→ **What is needed**:
Retype exactly the lines that run from the start of the data to the line holding "- Form with", including both, and only those.

(Stored data entries)

=== Section Start ===

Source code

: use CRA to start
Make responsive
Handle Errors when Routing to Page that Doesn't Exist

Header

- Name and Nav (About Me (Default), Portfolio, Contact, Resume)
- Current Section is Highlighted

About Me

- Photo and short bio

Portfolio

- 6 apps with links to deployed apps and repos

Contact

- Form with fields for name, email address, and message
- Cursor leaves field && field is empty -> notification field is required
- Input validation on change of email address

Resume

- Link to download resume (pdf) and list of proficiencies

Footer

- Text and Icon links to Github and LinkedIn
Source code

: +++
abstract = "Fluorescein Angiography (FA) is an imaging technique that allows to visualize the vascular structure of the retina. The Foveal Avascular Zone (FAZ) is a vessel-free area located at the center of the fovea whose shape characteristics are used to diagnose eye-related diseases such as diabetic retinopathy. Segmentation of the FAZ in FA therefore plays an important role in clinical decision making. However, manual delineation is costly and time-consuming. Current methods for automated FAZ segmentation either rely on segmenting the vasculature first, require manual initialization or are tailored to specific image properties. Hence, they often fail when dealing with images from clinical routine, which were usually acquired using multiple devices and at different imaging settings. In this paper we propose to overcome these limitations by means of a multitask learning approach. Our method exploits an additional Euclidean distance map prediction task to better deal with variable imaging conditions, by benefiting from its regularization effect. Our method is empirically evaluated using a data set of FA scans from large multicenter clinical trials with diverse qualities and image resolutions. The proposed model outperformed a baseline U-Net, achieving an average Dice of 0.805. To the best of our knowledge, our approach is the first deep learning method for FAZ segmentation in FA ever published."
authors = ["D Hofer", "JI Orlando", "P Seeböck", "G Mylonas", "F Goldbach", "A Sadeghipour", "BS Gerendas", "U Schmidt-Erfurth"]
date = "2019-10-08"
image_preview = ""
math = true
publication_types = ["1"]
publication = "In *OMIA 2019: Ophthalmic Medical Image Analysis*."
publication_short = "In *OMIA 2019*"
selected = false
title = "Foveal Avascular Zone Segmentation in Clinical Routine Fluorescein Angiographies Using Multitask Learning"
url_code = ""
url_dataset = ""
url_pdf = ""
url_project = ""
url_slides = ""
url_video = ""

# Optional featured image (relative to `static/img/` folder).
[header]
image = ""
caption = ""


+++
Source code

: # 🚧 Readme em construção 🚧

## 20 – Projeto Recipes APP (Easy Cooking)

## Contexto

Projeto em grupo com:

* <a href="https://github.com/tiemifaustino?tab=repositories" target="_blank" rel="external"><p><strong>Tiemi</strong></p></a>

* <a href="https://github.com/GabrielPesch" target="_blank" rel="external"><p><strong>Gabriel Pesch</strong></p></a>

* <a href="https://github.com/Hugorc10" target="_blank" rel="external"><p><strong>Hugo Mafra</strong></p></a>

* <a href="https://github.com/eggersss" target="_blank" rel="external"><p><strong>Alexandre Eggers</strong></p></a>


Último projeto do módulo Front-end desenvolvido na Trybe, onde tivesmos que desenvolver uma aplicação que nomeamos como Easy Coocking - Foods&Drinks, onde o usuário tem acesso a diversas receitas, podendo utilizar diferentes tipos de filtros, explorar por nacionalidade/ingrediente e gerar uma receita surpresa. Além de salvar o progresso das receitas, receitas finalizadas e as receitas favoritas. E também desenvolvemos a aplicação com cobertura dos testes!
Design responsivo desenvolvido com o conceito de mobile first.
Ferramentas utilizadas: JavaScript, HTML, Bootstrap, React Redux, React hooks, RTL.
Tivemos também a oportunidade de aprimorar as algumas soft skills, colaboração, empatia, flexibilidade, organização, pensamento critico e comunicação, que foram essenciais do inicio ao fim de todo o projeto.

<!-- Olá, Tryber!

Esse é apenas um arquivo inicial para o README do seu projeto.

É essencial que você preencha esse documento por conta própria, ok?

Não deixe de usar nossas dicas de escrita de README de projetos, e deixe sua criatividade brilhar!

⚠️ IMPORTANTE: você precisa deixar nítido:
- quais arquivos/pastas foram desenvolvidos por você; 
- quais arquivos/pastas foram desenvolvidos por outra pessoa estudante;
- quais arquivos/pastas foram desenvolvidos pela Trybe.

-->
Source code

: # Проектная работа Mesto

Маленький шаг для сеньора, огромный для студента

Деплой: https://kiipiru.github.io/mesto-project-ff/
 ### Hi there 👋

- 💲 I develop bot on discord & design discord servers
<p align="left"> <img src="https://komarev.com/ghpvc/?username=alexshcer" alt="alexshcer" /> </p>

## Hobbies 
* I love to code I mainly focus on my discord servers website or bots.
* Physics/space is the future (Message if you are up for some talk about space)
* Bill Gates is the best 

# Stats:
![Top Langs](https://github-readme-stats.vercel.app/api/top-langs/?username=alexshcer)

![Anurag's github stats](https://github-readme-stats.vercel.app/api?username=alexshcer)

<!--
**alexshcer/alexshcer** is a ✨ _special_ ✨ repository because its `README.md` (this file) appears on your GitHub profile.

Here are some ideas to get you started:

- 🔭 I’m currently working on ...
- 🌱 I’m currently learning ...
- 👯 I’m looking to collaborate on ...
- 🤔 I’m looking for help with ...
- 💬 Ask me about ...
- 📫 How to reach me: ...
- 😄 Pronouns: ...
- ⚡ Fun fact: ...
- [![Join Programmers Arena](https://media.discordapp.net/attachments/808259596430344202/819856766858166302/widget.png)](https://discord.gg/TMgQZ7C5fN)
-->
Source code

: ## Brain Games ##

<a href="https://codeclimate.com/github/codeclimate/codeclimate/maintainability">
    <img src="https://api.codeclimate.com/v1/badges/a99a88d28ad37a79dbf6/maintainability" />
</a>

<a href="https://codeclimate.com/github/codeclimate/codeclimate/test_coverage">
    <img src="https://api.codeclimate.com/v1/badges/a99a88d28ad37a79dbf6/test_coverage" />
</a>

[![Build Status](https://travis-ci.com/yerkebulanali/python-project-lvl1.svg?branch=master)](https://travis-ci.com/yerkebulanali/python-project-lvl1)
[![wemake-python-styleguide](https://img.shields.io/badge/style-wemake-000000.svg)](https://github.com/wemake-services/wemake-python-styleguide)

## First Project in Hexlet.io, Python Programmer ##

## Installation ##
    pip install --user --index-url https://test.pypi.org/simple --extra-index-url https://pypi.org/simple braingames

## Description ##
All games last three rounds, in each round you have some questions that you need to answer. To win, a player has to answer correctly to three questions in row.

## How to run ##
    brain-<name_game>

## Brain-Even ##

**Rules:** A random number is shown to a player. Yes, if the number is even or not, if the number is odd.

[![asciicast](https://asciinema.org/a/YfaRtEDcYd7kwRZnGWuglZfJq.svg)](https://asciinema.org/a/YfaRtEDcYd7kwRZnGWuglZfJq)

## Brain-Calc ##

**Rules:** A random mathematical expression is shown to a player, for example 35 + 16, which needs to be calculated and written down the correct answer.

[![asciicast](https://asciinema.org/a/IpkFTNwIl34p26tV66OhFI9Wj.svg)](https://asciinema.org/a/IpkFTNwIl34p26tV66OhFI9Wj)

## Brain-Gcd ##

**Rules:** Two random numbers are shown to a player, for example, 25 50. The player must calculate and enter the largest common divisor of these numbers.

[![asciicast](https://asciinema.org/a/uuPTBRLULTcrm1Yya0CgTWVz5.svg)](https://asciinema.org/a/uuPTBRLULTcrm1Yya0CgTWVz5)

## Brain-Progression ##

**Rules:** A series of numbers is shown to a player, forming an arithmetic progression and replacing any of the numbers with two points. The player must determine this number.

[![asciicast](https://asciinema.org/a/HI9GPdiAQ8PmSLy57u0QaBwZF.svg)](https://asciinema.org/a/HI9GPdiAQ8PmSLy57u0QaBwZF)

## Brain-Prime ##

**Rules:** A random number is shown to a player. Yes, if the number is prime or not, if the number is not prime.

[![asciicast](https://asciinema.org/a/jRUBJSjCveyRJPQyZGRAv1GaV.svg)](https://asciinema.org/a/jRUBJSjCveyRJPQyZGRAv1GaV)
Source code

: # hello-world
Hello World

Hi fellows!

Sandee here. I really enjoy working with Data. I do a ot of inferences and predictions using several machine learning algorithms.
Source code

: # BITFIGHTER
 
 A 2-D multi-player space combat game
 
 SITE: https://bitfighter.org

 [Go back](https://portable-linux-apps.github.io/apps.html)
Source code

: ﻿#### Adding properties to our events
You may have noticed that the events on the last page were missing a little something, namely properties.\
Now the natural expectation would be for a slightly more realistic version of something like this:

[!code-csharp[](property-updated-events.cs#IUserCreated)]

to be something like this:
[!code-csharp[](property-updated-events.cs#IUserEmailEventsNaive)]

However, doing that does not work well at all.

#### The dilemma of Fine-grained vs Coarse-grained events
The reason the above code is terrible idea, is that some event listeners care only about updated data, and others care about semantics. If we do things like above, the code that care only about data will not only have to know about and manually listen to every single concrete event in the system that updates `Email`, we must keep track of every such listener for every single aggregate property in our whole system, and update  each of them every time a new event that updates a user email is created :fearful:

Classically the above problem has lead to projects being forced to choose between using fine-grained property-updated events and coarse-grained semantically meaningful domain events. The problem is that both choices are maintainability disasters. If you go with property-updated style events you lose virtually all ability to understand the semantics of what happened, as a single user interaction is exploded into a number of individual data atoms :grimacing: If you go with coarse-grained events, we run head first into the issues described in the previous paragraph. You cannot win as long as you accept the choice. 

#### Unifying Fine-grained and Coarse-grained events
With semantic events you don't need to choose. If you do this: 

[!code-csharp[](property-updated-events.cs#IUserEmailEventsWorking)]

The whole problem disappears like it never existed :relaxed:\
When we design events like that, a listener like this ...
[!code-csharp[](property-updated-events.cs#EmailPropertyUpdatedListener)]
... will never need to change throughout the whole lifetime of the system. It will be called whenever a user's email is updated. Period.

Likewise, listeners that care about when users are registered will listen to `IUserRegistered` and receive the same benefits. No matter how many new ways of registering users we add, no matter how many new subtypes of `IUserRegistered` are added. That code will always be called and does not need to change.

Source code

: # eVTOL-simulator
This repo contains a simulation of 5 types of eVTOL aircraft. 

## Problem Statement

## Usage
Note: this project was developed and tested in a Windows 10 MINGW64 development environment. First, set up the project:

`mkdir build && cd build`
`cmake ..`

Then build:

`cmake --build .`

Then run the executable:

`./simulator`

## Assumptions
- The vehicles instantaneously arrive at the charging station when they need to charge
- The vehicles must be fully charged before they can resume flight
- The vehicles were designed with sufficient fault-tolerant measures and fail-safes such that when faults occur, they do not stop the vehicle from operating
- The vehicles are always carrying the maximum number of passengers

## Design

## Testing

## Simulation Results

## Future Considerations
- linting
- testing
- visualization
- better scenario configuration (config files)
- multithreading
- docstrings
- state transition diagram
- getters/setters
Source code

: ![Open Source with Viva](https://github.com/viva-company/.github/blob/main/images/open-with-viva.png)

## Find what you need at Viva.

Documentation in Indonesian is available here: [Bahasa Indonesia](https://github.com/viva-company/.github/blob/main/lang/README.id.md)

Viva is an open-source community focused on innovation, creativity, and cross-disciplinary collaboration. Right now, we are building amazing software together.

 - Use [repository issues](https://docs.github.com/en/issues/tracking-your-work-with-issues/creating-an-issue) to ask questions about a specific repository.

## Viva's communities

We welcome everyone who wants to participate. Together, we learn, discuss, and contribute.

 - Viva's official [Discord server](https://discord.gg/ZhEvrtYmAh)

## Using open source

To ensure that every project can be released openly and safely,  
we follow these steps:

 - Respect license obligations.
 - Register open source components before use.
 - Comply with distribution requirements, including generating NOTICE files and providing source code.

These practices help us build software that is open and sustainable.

=== Section End ===

→ **Task output**:
Source code

: use CRA to start
Make responsive
Handle Errors when Routing to Page that Doesn't Exist

Header

- Name and Nav (About Me (Default), Portfolio, Contact, Resume)
- Current Section is Highlighted

About Me

- Photo and short bio

Portfolio

- 6 apps with links to deployed apps and repos

Contact

- Form with fields for name, email address, and message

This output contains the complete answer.